As a last resort, FDA will order a recall, but it’s a lot easier to "look the company in the eye and tell them we think you need to do a recall and have them do it voluntarily," Scott said. "And it happens much faster. To go to court and get an order takes a lot of time."
It can also take time to sort out signals detected through the agency’s MDR reporting and Sentinel systems. If officials think there is an imminent risk of harm, they will do an analysis to determine whether the company needs to take some field action, which may or may not involve a recall. “You have to balance the risk and benefits,” Scott said, noting implants are often left in place and monitored when issues arise because of the risks associated with taking them out.
Still, she insists FDA “is not shy” about telling companies when reparative actions fall short and they need to do more. “But it’s all sort of informal, not invoking the mandatory recall authority,” she added.
Problem begins in premarket process
Critics say the real problem precedes FDA’s failure to act once a device is on the market and lies with the process used to bring most moderate and high-risk devices to market. Under the 510(k) premarket notification, companies need only to demonstrate that a device is substantially similar to another product in the market in terms of its intended uses and technological features. In most cases, no clinical trials are required.
Even when clinical trials are required for novel devices subject to premarket approval, they aren’t always randomized. And in cases where devices are given conditional approval and required to undergo postmark testing, the FDA is often lax about seeing that companies complete studies in a timely manner, they argue.
"They allow these studies to drag on for years and years and years, and by the time the studies are done, or if they are ever done, nobody needs the information anyway anymore because the product’s not on the market anymore or the product has changed so much that the information you have about the product that was being sold three years ago is not relevant to the product being sold today," Zuckerman said.
Zuckerman pointed to the case of breast implants. The FDA approved two silicone gel-filled breast implants in 2006, with the proviso the manufacturers — Johnson & Johnson’s Mentor and Allergan — each would study 40,000 women for 10 years.

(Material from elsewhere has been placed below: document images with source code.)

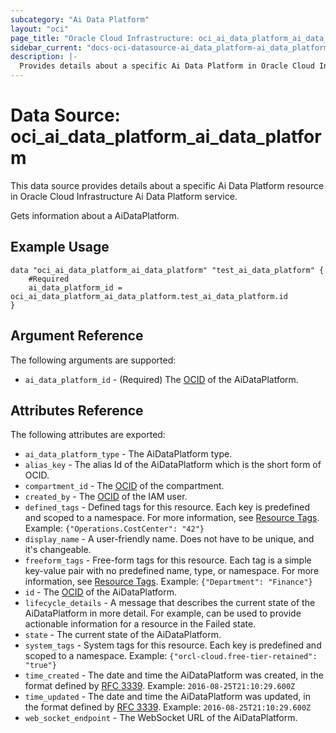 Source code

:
 ```yaml
---
subcategory: "Ai Data Platform"
layout: "oci"
page_title: "Oracle Cloud Infrastructure: oci_ai_data_platform_ai_data_platform"
sidebar_current: "docs-oci-datasource-ai_data_platform-ai_data_platform"
description: |-
  Provides details about a specific Ai Data Platform in Oracle Cloud Infrastructure Ai Data Platform service
---
```


# Data Source: oci_ai_data_platform_ai_data_platform
This data source provides details about a specific Ai Data Platform resource in Oracle Cloud Infrastructure Ai Data Platform service.

Gets information about a AiDataPlatform.

## Example Usage

```hcl
data "oci_ai_data_platform_ai_data_platform" "test_ai_data_platform" {
	#Required
	ai_data_platform_id = oci_ai_data_platform_ai_data_platform.test_ai_data_platform.id
}
```

## Argument Reference

The following arguments are supported:

* `ai_data_platform_id` - (Required) The [OCID](https://docs.cloud.oracle.com/iaas/Content/General/Concepts/identifiers.htm) of the AiDataPlatform.


## Attributes Reference

The following attributes are exported:

* `ai_data_platform_type` - The AiDataPlatform type.
* `alias_key` - The alias Id of the AiDataPlatform which is the short form of OCID.
* `compartment_id` - The [OCID](https://docs.cloud.oracle.com/iaas/Content/General/Concepts/identifiers.htm) of the compartment.
* `created_by` - The [OCID](https://docs.cloud.oracle.com/iaas/Content/General/Concepts/identifiers.htm) of the IAM user.
* `defined_tags` - Defined tags for this resource. Each key is predefined and scoped to a namespace. For more information, see [Resource Tags](https://docs.cloud.oracle.com/iaas/Content/General/Concepts/resourcetags.htm).  Example: `{"Operations.CostCenter": "42"}` 
* `display_name` - A user-friendly name. Does not have to be unique, and it's changeable.
* `freeform_tags` - Free-form tags for this resource. Each tag is a simple key-value pair with no predefined name, type, or namespace. For more information, see [Resource Tags](https://docs.cloud.oracle.com/iaas/Content/General/Concepts/resourcetags.htm).  Example: `{"Department": "Finance"}` 
* `id` - The [OCID](https://docs.cloud.oracle.com/iaas/Content/General/Concepts/identifiers.htm) of the AiDataPlatform.
* `lifecycle_details` - A message that describes the current state of the AiDataPlatform in more detail. For example, can be used to provide actionable information for a resource in the Failed state. 
* `state` - The current state of the AiDataPlatform.
* `system_tags` - System tags for this resource. Each key is predefined and scoped to a namespace.  Example: `{"orcl-cloud.free-tier-retained": "true"}` 
* `time_created` - The date and time the AiDataPlatform was created, in the format defined by [RFC 3339](https://tools.ietf.org/html/rfc3339).  Example: `2016-08-25T21:10:29.600Z` 
* `time_updated` - The date and time the AiDataPlatform was updated, in the format defined by [RFC 3339](https://tools.ietf.org/html/rfc3339).  Example: `2016-08-25T21:10:29.600Z` 
* `web_socket_endpoint` - The WebSocket URL of the AiDataPlatform.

Neither completed the studies, which involved cumbersome online questionnaires and did not provide any incentives for women to complete them.
Too close to industry?
"Ultimately, the agency is too industry-friendly," Carome told MedTech Dive. "They view the industry as a partner rather than a regulated entity." He believes the adoption of user fees has made the situation worse by allowing industry to negotiate benchmarks for FDA product reviews and other activities in return for payments for reviewing product submissions and other services.
Meanwhile, a 2016 proposal to ban electrical stimulation devices intended to treat people with mental or behavioral disorder that who exhibit self-injurious or aggressive behavior has yet to be finalized.

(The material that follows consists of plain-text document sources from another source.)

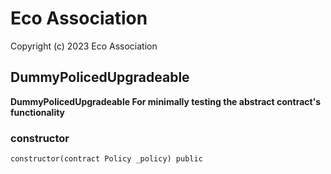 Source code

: # Eco Association

Copyright (c) 2023 Eco Association

## DummyPolicedUpgradeable

**DummyPolicedUpgradeable
For minimally testing the abstract contract's functionality**

### constructor

```solidity
constructor(contract Policy _policy) public
```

At the time of the proposed ban, only one facility in the U.S. was using the devices: the Judge Rotenberg Educational Center in Canton, Massachusetts. "Our primary concern is the safety and well-being of the individuals who are exposed to these devices," William Maisel, chief scientist and deputy director science at CDRH, said at the time. “These devices are dangerous and a risk to the public health — and we believe they should not be used."
No one is arguing the FDA should recall or ban every device that poses an imminent risk of harm, Zuckerman said. But in cases where FDA opts to keep a product on the market despite well-known risks, it should use the powers it has to require timely and well-designed studies that demonstrate safety and effectiveness versus available alternatives. The agency should "use the teeth it has," she argued.
Editors' note: This story has been updated with background from the FDA.